■ **Entries supplied**:
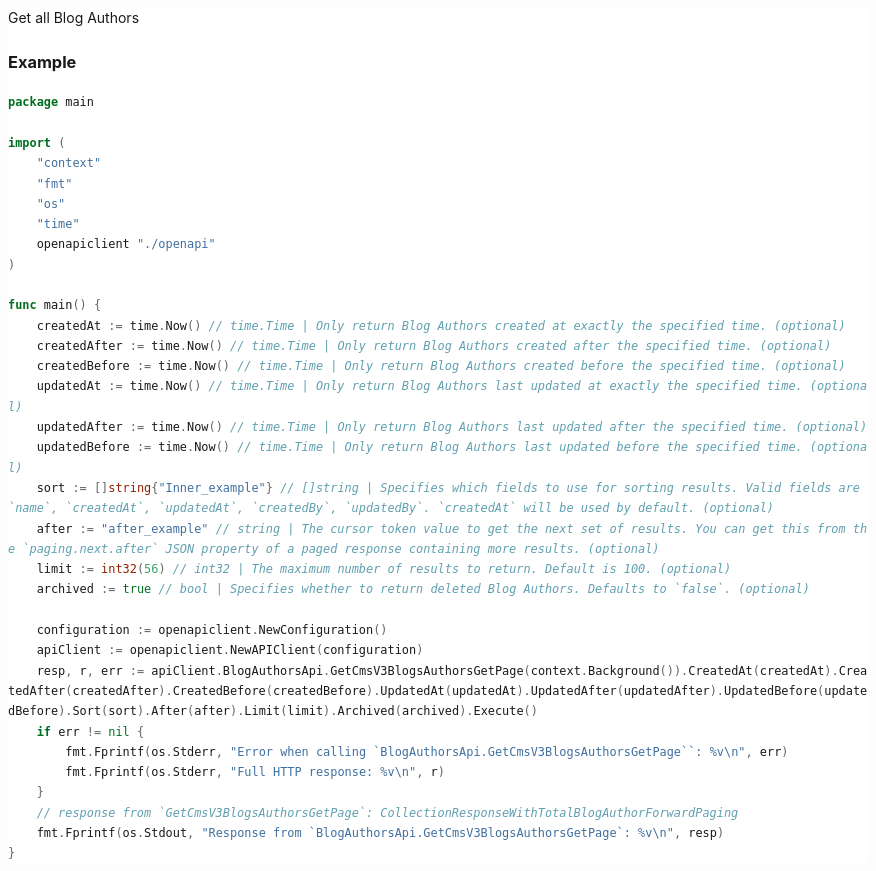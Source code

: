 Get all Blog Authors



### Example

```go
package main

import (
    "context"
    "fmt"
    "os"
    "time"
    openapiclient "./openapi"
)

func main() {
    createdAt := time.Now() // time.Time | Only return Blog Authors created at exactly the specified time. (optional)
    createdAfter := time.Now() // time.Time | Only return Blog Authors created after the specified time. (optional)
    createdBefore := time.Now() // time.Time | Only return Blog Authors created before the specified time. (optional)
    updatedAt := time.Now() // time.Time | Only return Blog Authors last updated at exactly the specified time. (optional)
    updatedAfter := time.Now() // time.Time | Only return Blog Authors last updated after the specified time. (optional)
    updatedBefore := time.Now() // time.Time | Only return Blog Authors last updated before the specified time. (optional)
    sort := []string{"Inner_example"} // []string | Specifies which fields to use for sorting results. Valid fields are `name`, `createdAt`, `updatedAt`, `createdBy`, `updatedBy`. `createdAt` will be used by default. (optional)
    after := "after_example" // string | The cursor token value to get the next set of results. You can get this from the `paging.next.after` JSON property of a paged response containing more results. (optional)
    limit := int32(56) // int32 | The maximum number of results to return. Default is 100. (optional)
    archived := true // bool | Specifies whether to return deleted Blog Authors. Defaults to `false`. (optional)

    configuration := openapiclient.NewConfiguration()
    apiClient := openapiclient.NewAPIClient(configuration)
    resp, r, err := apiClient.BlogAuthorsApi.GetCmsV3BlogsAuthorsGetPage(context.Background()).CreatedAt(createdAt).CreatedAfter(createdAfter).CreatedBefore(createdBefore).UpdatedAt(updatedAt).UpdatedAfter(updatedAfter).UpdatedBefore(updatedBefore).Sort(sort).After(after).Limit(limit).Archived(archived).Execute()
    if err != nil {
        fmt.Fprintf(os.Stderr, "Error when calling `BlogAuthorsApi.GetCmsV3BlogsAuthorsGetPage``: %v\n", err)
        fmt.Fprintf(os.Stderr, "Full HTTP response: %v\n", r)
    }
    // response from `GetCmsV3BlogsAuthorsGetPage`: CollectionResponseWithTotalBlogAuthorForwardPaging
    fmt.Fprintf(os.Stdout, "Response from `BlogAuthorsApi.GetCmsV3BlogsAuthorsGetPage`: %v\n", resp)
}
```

■ **Action item**: All entries above are to be restated exactly, with every image omitted.

■ **Exercise output**:
Source code

: Get all Blog Authors



### Example

```go
package main

import (
    "context"
    "fmt"
    "os"
    "time"
    openapiclient "./openapi"
)

func main() {
    createdAt := time.Now() // time.Time | Only return Blog Authors created at exactly the specified time. (optional)
    createdAfter := time.Now() // time.Time | Only return Blog Authors created after the specified time. (optional)
    createdBefore := time.Now() // time.Time | Only return Blog Authors created before the specified time. (optional)
    updatedAt := time.Now() // time.Time | Only return Blog Authors last updated at exactly the specified time. (optional)
    updatedAfter := time.Now() // time.Time | Only return Blog Authors last updated after the specified time. (optional)
    updatedBefore := time.Now() // time.Time | Only return Blog Authors last updated before the specified time. (optional)
    sort := []string{"Inner_example"} // []string | Specifies which fields to use for sorting results. Valid fields are `name`, `createdAt`, `updatedAt`, `createdBy`, `updatedBy`. `createdAt` will be used by default. (optional)
    after := "after_example" // string | The cursor token value to get the next set of results. You can get this from the `paging.next.after` JSON property of a paged response containing more results. (optional)
    limit := int32(56) // int32 | The maximum number of results to return. Default is 100. (optional)
    archived := true // bool | Specifies whether to return deleted Blog Authors. Defaults to `false`. (optional)

    configuration := openapiclient.NewConfiguration()
    apiClient := openapiclient.NewAPIClient(configuration)
    resp, r, err := apiClient.BlogAuthorsApi.GetCmsV3BlogsAuthorsGetPage(context.Background()).CreatedAt(createdAt).CreatedAfter(createdAfter).CreatedBefore(createdBefore).UpdatedAt(updatedAt).UpdatedAfter(updatedAfter).UpdatedBefore(updatedBefore).Sort(sort).After(after).Limit(limit).Archived(archived).Execute()
    if err != nil {
        fmt.Fprintf(os.Stderr, "Error when calling `BlogAuthorsApi.GetCmsV3BlogsAuthorsGetPage``: %v\n", err)
        fmt.Fprintf(os.Stderr, "Full HTTP response: %v\n", r)
    }
    // response from `GetCmsV3BlogsAuthorsGetPage`: CollectionResponseWithTotalBlogAuthorForwardPaging
    fmt.Fprintf(os.Stdout, "Response from `BlogAuthorsApi.GetCmsV3BlogsAuthorsGetPage`: %v\n", resp)
}
```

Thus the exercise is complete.